Let $\omega+1 = \{0,1,\dots,\omega\}$ be the one-point compactification of $\omega$. The space $Y^{\omega+1}$ with the compact-open topology consists of all convergent sequences in $Y$ (along with a choice of limit). Since $\omega+1$ is compact Hausdorff, the evaluation map $e:(\omega+1)\times Y^{\omega+1}\to Y$ is continuous. Moreover, this map is obviously sequence covering. Even better:
Fact 2. If $g:X \to Y^{\omega+1}$ is a continuous surjection then the continuous map $f:(\omega+1)\times X \to Y$ defined by $f(n,x) = e(n,g(x)) = g(x)(n)$ is sequence covering.
Combining these facts, we see that if $Y^{\omega+1}$ is sequential and the continuous image of a separable metric space $X$ then $Y$ is a quotient of the separable metric space $(\omega+1)\times X$.
Now if $Y$ is $T_0$ and second-countable then so is the space $Y^{\omega+1}$. Therefore, it suffices to prove:
Fact 3. Every second-countable $T_0$ space $Y$ is the continuous image of a separable metric space.

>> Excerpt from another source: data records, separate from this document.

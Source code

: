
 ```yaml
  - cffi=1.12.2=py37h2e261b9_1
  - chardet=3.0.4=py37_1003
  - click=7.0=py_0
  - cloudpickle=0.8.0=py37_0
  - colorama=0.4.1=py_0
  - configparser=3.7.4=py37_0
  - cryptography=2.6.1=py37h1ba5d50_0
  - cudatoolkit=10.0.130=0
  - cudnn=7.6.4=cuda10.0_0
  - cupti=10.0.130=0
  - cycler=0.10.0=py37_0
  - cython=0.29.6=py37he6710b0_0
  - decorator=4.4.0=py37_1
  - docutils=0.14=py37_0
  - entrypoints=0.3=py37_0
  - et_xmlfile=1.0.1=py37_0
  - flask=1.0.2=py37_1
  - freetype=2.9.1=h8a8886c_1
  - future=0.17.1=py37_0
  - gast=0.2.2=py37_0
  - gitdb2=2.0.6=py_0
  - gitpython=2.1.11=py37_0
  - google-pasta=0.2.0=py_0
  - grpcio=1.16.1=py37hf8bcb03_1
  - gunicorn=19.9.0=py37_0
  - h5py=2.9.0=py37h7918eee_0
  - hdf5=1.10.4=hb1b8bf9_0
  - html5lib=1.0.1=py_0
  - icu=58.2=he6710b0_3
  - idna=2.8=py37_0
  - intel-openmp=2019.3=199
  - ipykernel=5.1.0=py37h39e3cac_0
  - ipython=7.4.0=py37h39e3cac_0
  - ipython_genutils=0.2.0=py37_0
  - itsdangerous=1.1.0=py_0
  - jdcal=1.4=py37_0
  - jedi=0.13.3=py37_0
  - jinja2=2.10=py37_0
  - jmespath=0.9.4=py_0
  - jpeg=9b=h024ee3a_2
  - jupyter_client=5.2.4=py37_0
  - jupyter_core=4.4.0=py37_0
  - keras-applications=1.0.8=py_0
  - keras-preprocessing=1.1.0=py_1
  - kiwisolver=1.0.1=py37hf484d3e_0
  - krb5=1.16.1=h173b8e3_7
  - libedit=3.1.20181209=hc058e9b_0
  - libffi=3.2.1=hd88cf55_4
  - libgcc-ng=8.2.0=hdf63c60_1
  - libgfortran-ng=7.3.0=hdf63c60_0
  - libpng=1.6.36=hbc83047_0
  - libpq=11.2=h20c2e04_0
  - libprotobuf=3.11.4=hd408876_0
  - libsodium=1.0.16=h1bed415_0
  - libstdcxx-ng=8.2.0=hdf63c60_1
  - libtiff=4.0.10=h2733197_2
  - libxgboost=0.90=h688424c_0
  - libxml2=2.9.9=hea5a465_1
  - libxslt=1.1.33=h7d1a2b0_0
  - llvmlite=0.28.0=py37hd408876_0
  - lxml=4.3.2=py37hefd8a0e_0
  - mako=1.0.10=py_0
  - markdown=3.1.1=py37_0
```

Tho see this, fix a countable base $(U_n)_{n\lt\omega}$ for $Y$. Let $X \subseteq \omega^\omega$ consist of all $x:\omega\to\omega$ such that $(U_{x(n)})_{n \lt\omega}$ enumerates a neighborhood basis for some point of $Y$. Since $Y$ is $T_0$, a neighborhood basis for a point uniquely determines that point. Therefore, we obtain a natural surjection $f:X \to Y$, which is easily seen to be continuous.
Since a second-countable space is always sequential, we can combine the three facts above to conclude that every second-countable $T_0$ space is a quotient of a separable metric space.
Actually, as pointed out in Andrej's answer the map in Fact 3 is already a quotient map (since it is an open mapping). Strong needed the more complicated construction since his assumptions are in terms of countable networks instead of countable bases.